**Exercise description**
Only the total should be returned: the number of lines in the data that hold the string "each".

**Data records**
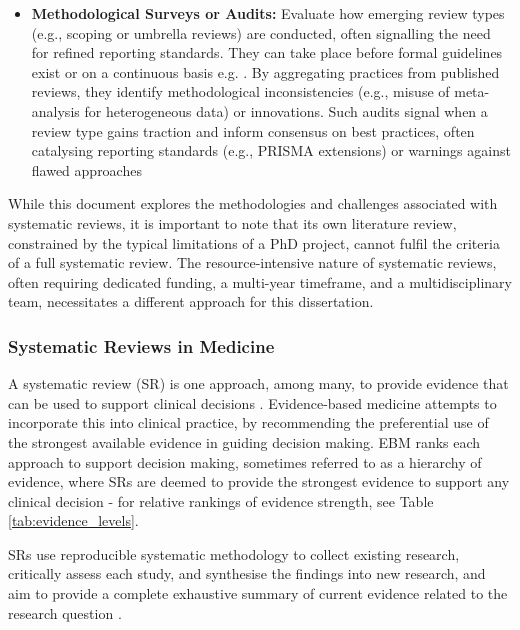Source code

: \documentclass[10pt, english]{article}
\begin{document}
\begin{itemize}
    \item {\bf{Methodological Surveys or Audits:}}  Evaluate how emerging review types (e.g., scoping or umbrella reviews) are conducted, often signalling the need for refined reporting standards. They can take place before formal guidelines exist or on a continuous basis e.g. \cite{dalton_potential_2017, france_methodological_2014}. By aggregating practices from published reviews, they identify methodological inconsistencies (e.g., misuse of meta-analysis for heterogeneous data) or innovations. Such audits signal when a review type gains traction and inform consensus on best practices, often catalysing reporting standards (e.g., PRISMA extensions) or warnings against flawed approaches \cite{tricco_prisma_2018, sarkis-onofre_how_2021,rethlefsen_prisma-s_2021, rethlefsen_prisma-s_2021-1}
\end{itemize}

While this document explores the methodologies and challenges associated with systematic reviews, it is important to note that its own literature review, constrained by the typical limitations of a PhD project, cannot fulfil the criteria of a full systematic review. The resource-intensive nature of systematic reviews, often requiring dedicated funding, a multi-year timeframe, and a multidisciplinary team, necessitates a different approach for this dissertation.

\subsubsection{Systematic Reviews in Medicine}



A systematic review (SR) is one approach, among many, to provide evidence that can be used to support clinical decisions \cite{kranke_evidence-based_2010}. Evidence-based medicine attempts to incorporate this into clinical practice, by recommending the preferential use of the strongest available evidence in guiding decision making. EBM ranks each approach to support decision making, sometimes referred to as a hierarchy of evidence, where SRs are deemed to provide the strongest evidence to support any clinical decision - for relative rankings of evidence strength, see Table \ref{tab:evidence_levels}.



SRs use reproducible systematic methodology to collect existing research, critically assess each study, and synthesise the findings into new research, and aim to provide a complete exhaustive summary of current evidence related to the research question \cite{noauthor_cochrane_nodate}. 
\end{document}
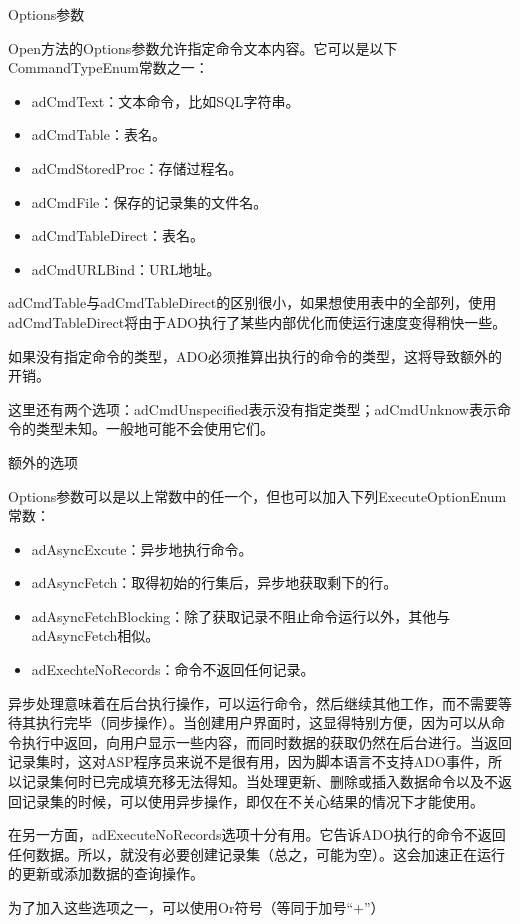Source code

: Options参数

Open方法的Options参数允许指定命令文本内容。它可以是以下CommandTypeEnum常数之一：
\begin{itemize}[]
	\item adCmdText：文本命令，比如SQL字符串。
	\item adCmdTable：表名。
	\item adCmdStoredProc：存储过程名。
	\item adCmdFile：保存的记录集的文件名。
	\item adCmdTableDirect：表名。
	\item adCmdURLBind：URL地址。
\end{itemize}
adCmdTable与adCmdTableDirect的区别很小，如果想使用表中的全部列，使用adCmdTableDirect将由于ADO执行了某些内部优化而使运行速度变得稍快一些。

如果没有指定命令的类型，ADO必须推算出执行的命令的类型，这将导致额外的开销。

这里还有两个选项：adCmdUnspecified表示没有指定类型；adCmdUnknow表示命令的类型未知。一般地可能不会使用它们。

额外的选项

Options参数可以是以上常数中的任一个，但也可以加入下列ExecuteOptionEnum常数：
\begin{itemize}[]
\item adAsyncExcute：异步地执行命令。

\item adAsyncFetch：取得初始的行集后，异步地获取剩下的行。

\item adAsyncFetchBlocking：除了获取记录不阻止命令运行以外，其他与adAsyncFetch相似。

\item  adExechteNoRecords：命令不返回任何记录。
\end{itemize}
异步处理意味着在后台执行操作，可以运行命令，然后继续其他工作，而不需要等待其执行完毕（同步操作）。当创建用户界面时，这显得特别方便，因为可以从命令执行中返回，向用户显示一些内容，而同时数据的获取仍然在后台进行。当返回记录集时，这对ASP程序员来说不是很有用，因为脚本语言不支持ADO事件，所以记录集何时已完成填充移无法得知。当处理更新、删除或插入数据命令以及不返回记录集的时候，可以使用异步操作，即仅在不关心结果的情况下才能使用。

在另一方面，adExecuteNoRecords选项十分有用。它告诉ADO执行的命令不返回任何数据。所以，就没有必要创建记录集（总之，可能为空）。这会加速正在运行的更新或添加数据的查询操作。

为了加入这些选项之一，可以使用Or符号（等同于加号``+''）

**Answer space**
2